Provided records ::

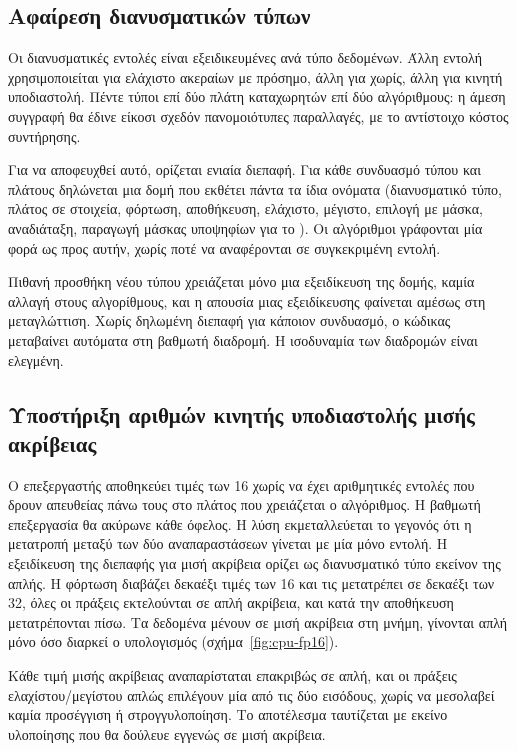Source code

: \subsection{Αφαίρεση διανυσματικών τύπων}
\label{sec:cpu-simd-traits}

Οι διανυσματικές εντολές είναι εξειδικευμένες ανά τύπο δεδομένων. Άλλη εντολή
χρησιμοποιείται για ελάχιστο ακεραίων με πρόσημο, άλλη για χωρίς, άλλη για
κινητή υποδιαστολή. Πέντε τύποι επί δύο πλάτη καταχωρητών επί δύο αλγόριθμους:
η άμεση συγγραφή θα έδινε είκοσι σχεδόν πανομοιότυπες παραλλαγές, με το
αντίστοιχο κόστος συντήρησης.

Για να αποφευχθεί αυτό, ορίζεται ενιαία διεπαφή. Για κάθε συνδυασμό τύπου και
πλάτους δηλώνεται μια δομή που εκθέτει πάντα τα ίδια ονόματα (διανυσματικό
τύπο, πλάτος σε στοιχεία, φόρτωση, αποθήκευση, ελάχιστο, μέγιστο, επιλογή με
μάσκα, αναδιάταξη, παραγωγή μάσκας υποψηφίων για το ). Οι
αλγόριθμοι γράφονται μία φορά ως προς αυτήν, χωρίς ποτέ να αναφέρονται σε
συγκεκριμένη εντολή.

Πιθανή προσθήκη νέου τύπου χρειάζεται μόνο μια εξειδίκευση της δομής, καμία
αλλαγή στους αλγορίθμους, και η απουσία μιας εξειδίκευσης φαίνεται αμέσως στη
μεταγλώττιση. Χωρίς δηλωμένη διεπαφή για κάποιον συνδυασμό, ο κώδικας
μεταβαίνει αυτόματα στη βαθμωτή διαδρομή. Η ισοδυναμία των διαδρομών είναι
ελεγμένη.

\subsection{Υποστήριξη αριθμών κινητής υποδιαστολής μισής ακρίβειας}
\label{sec:cpu-fp16}

Ο επεξεργαστής αποθηκεύει τιμές των 16  χωρίς να έχει αριθμητικές
εντολές που δρουν απευθείας πάνω τους στο πλάτος που χρειάζεται ο αλγόριθμος. Η
βαθμωτή επεξεργασία θα ακύρωνε κάθε όφελος. Η λύση εκμεταλλεύεται το γεγονός
ότι η μετατροπή μεταξύ των δύο αναπαραστάσεων γίνεται με μία μόνο εντολή. Η
εξειδίκευση της διεπαφής για μισή ακρίβεια ορίζει ως διανυσματικό τύπο εκείνον
της απλής. Η φόρτωση διαβάζει δεκαέξι τιμές των 16  και τις μετατρέπει
σε δεκαέξι των 32, όλες οι πράξεις εκτελούνται σε απλή ακρίβεια, και κατά την
αποθήκευση μετατρέπονται πίσω. Τα δεδομένα μένουν σε μισή ακρίβεια στη μνήμη,
γίνονται απλή μόνο όσο διαρκεί ο υπολογισμός (σχήμα~\ref{fig:cpu-fp16}).



Κάθε τιμή μισής ακρίβειας αναπαρίσταται επακριβώς σε απλή, και οι πράξεις
ελαχίστου/μεγίστου απλώς επιλέγουν μία από τις δύο εισόδους, χωρίς να μεσολαβεί
καμία προσέγγιση ή στρογγυλοποίηση. Το αποτέλεσμα ταυτίζεται με εκείνο
υλοποίησης που θα δούλευε εγγενώς σε μισή ακρίβεια.

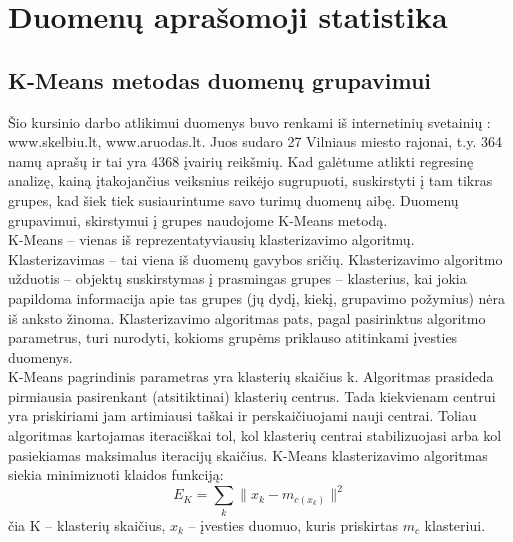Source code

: \documentclass[a4paper]{article}
\begin{document}
\section{Duomenų aprašomoji statistika}
\subsection{K-Means metodas duomenų grupavimui}
\hspace*{0,52cm}Šio kursinio darbo atlikimui duomenys buvo renkami iš internetinių svetainių : www.skelbiu.lt, www.aruodas.lt. Juos sudaro 27 Vilniaus miesto rajonai, t.y. 364 namų aprašų ir tai yra 4368 įvairių reikšmių. Kad galėtume atlikti regresinę analizę, kainą įtakojančius veiksnius reikėjo sugrupuoti, suskirstyti į tam tikras grupes, kad šiek tiek susiaurintume savo turimų duomenų aibę. Duomenų grupavimui, skirstymui į grupes naudojome K-Means metodą.\\
\hspace*{0,52cm}K-Means -- vienas iš reprezentatyviausių klasterizavimo algoritmų. Klasterizavimas -- tai viena iš duomenų gavybos sričių. Klasterizavimo algoritmo užduotis -- objektų suskirstymas į prasmingas grupes -- klasterius, kai jokia papildoma informacija apie tas grupes (jų dydį, kiekį, grupavimo požymius) nėra iš anksto žinoma. Klasterizavimo algoritmas pats, pagal pasirinktus algoritmo parametrus, turi nurodyti, kokioms grupėms priklauso atitinkami įvesties duomenys.\\
\hspace*{0,52cm}K-Means pagrindinis parametras yra klasterių skaičius k. Algoritmas prasideda pirmiausia pasirenkant (atsitiktinai) klasterių centrus. Tada kiekvienam centrui yra priskiriami jam artimiausi taškai ir perskaičiuojami nauji centrai. Toliau algoritmas kartojamas iteraciškai tol, kol klasterių centrai stabilizuojasi arba kol pasiekiamas maksimalus iteracijų skaičius. K-Means klasterizavimo algoritmas siekia minimizuoti klaidos funkciją:\\
\begin{equation}
E_K=\sum_{k}\parallel x_k-m_{c(x_k)}\parallel ^{2} 
\end{equation}
čia K -- klasterių skaičius, $x_k$ -- įvesties duomuo, kuris priskirtas $m_c$ klasteriui.
\end{document}
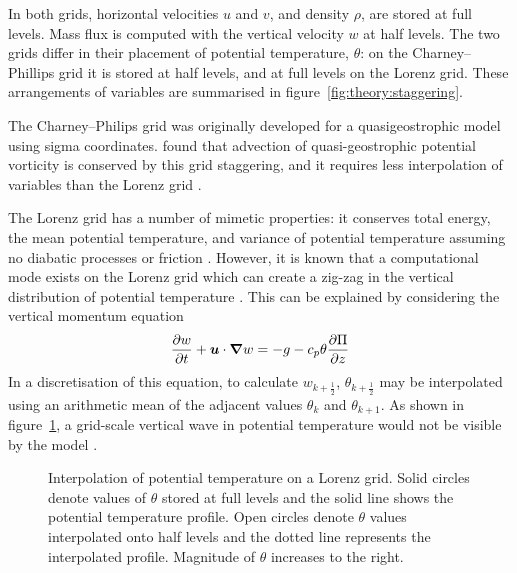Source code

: In both grids, horizontal velocities $u$ and $v$, and density $\rho$, are stored at full levels.  Mass flux is computed with the vertical velocity $w$ at half levels.  The two grids differ in their placement of potential temperature, $\theta$: on the Charney--Phillips grid it is stored at half levels, and at full levels on the Lorenz grid.  These arrangements of variables are summarised in figure~\ref{fig:theory:staggering}.

The Charney--Philips grid was originally developed for a quasigeostrophic model using sigma coordinates.  \textcite{arakawa-moorthi1988} found that advection of quasi-geostrophic potential vorticity is conserved by this grid staggering, and it requires less interpolation of variables than the Lorenz grid \autocite{holdaway2013}. 

The Lorenz grid has a number of mimetic properties: it conserves total energy, the mean potential temperature, and variance of potential temperature assuming no diabatic processes or friction \textcite{arakawa-konor1996}.  However, it is known that a computational mode exists on the Lorenz grid which can create a zig-zag in the vertical distribution of potential temperature \parencites{arakawa-moorthi1988}{arakawa-konor1996}{holdaway2013b}.  This can be explained by considering the vertical momentum equation \autocite{holdaway2013}
\begin{align}
	\frac{\partial w}{\partial t} + \bm{u} \cdot \boldsymbol{\nabla} w = -g - c_p \theta \frac{\partial \Pi}{\partial z}
\end{align}
In a discretisation of this equation, to calculate $w_{k+\frac{1}{2}}$, $\theta_{k+\frac{1}{2}}$ may be interpolated using an arithmetic mean of the adjacent values $\theta_k$ and $\theta_{k+1}$.  As shown in figure~\ref{fig:theory:theta-oscillation}, a grid-scale vertical wave in potential temperature would not be visible by the model \autocite{holdaway2013}.  

\begin{figure}
	\centering
	
	\caption{Interpolation of potential temperature on a Lorenz grid.  Solid circles denote values of $\theta$ stored at full levels and the solid line shows the potential temperature profile.  Open circles denote $\theta$ values interpolated onto half levels and the dotted line represents the interpolated profile.  Magnitude of $\theta$ increases to the right.}
	\label{fig:theory:theta-oscillation}
\end{figure}
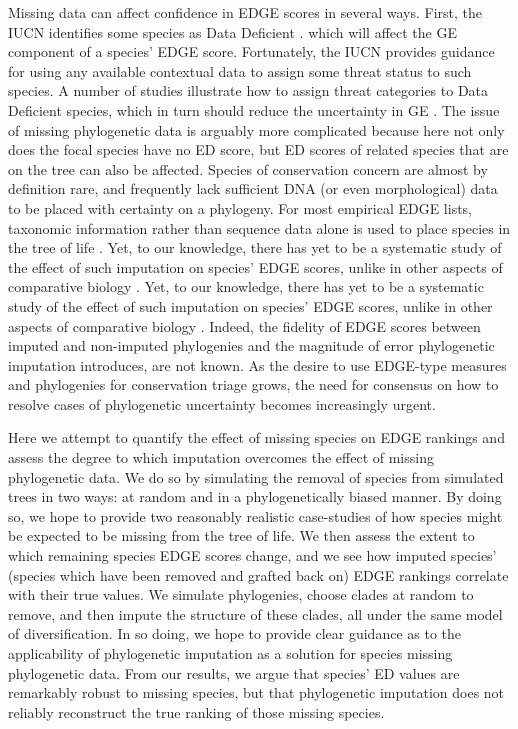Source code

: \documentclass[12pt,english]{article}
\begin{document}
Missing data can affect confidence in EDGE scores in several ways. First, the
IUCN identifies some species as Data Deficient \autocite{Iucn2001, Iucn2008}.
which will affect the GE component of a species’ EDGE score. Fortunately, the
IUCN provides guidance for using any available contextual data to assign some
threat status to such species. A number of studies illustrate how to assign
threat categories to Data Deficient species, which in turn should reduce the
uncertainty in GE \autocite{Good2006, Butchart2010, Morais2013, Dulvy2014}. The
issue of missing phylogenetic data is arguably more complicated because here not
only does the focal species have no ED score, but ED scores of related species
that are on the tree can also be affected. Species of conservation concern are
almost by definition rare, and frequently lack sufficient DNA (or even
morphological) data to be placed with certainty on a phylogeny. For most
empirical EDGE lists, taxonomic information rather than sequence data alone is
used to place species in the tree of life \autocite[see]{Isaac2007, Isaac2012,
Collen2011, Jetz2014, Curnick2015, Stein2018, Gumbs2017}. Yet, to our knowledge,
there has yet to be a systematic study of the effect of such imputation on
species’ EDGE scores, unlike in other aspects of comparative biology
\autocite{Kuhn2011, Thomas2013}. Yet, to our knowledge, there has yet to be a
systematic study of the effect of such imputation on species' EDGE scores,
unlike in other aspects of comparative biology \autocite{Rabosky2014}. Indeed,
the fidelity of EDGE scores between imputed and non-imputed phylogenies and the
magnitude of error phylogenetic imputation introduces, are not known. As the
desire to use EDGE-type measures and phylogenies for conservation triage grows,
the need for consensus on how to resolve cases of phylogenetic uncertainty
becomes increasingly urgent.

Here we attempt to quantify the effect of missing species on EDGE rankings and
assess the degree to which imputation overcomes the effect of missing
phylogenetic data. We do so by simulating the removal of species from simulated
trees in two ways: at random and in a phylogenetically biased manner. By doing
so, we hope to provide two reasonably realistic case-studies of how species
might be expected to be missing from the tree of life. We then assess the extent
to which remaining species EDGE scores change, and we see how imputed species’
(species which have been removed and grafted back on) EDGE rankings correlate
with their true values. We simulate phylogenies, choose clades at random to
remove, and then impute the structure of these clades, all under the same model
of diversification. In so doing, we hope to provide clear guidance as to the
applicability of phylogenetic imputation as a solution for species missing
phylogenetic data. From our results, we argue that species’ ED values are
remarkably robust to missing species, but that phylogenetic imputation does not
reliably reconstruct the true ranking of those missing species.
\end{document}
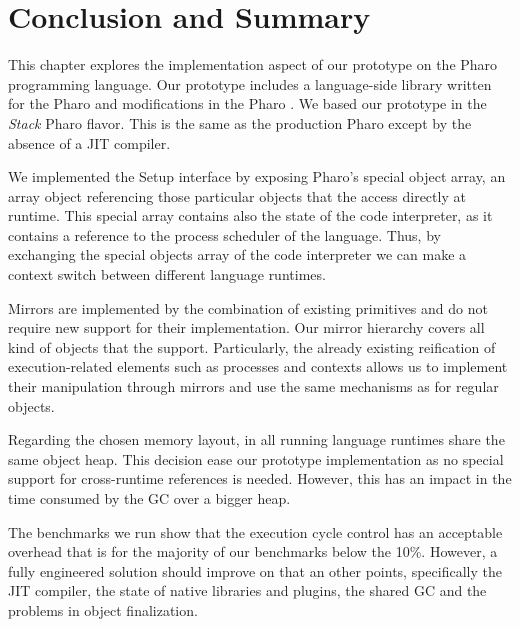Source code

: \section{Conclusion and Summary}

This chapter explores the implementation aspect of our \Vtt prototype on the Pharo programming language. Our prototype includes a language-side library written for the Pharo and modifications in the Pharo \VM. We based our prototype in the \emph{Stack} Pharo \VM flavor. This \VM is the same as the production Pharo \VM except by the absence of a JIT compiler.

We implemented the \VM Setup interface by exposing Pharo's special object array, an array object referencing those particular objects that the \VM access directly at runtime. This special array contains also the state of the code interpreter, as it contains a reference to the process scheduler of the language. Thus, by exchanging the special objects array of the \VM code interpreter we can make a context switch between different language runtimes.

Mirrors are implemented by the combination of existing \VM primitives and do not require new \VM support for their implementation. Our mirror hierarchy covers all kind of objects that the \VM support. Particularly, the already existing reification of execution-related elements such as processes and contexts allows us to implement their manipulation through mirrors and use the same mechanisms as for regular objects.

Regarding the chosen memory layout, in \Vtt all running language runtimes share the same object heap. This decision ease our prototype implementation as no special support for cross-runtime references is needed. However, this has an impact in the time consumed by the GC over a bigger heap.

The benchmarks we run show that the execution cycle control has an acceptable overhead that is for the majority of our benchmarks below the 10\%. However, a fully engineered solution should improve on that an other points, specifically the JIT compiler, the state of native libraries and plugins, the shared GC and the problems in object finalization.


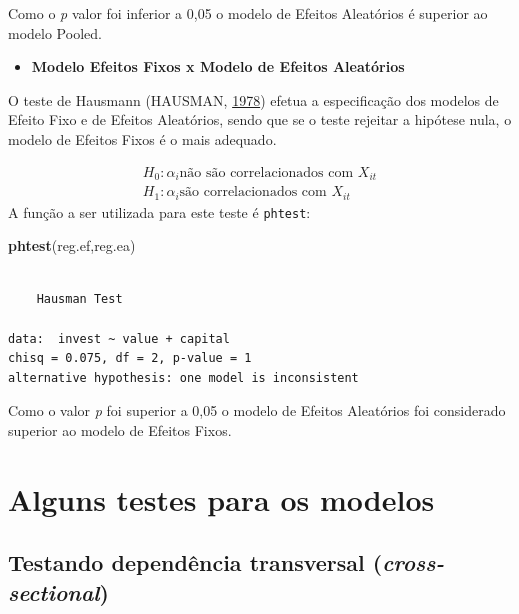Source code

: \documentclass[12pt,brazil,oneside]{book}
\newenvironment{Shaded}{\begin{snugshade}}{\end{snugshade}}
\newcommand{\KeywordTok}[1]{\textcolor[rgb]{0.13,0.29,0.53}{\textbf{#1}}}
\newcommand{\NormalTok}[1]{#1}
\providecommand{\tightlist}{%
  \setlength{\itemsep}{0pt}\setlength{\parskip}{0pt}}
\begin{document}
Como o \emph{p} valor foi inferior a 0,05 o modelo de Efeitos Aleatórios é superior ao modelo Pooled.

\begin{itemize}
\tightlist
\item
  \textbf{Modelo Efeitos Fixos x Modelo de Efeitos Aleatórios}
\end{itemize}

O teste de Hausmann (HAUSMAN, \protect\hyperlink{ref-hausman1978}{1978}) efetua a especificação dos modelos de Efeito Fixo e de Efeitos Aleatórios, sendo que se o teste rejeitar a hipótese nula, o modelo de Efeitos Fixos é o mais adequado.

\[
 \begin{matrix}
H_0: \alpha_{i} \text{não são correlacionados com } X_{it} \\
H_1: \alpha_{i} \text{são correlacionados com } X_{it}
 \end{matrix}
\]
A função a ser utilizada para este teste é \texttt{phtest}:

\begin{Shaded}
\begin{Highlighting}[]
\KeywordTok{phtest}\NormalTok{(reg.ef,reg.ea)}
\end{Highlighting}
\end{Shaded}

\begin{verbatim}

    Hausman Test

data:  invest ~ value + capital
chisq = 0.075, df = 2, p-value = 1
alternative hypothesis: one model is inconsistent
\end{verbatim}

Como o valor \emph{p} foi superior a 0,05 o modelo de Efeitos Aleatórios foi considerado superior ao modelo de Efeitos Fixos.

\hypertarget{alguns-testes-para-os-modelos}{%
\section{Alguns testes para os modelos}\label{alguns-testes-para-os-modelos}}

\hypertarget{testando-dependencia-transversal-cross-sectional}{%
\subsection{\texorpdfstring{Testando dependência transversal (\emph{cross-sectional})}{Testando dependência transversal (cross-sectional)}}\label{testando-dependencia-transversal-cross-sectional}}
\end{document}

Task statement :: Return only the number of lines in the data that hold the string "implementation".

Response to the task :: 3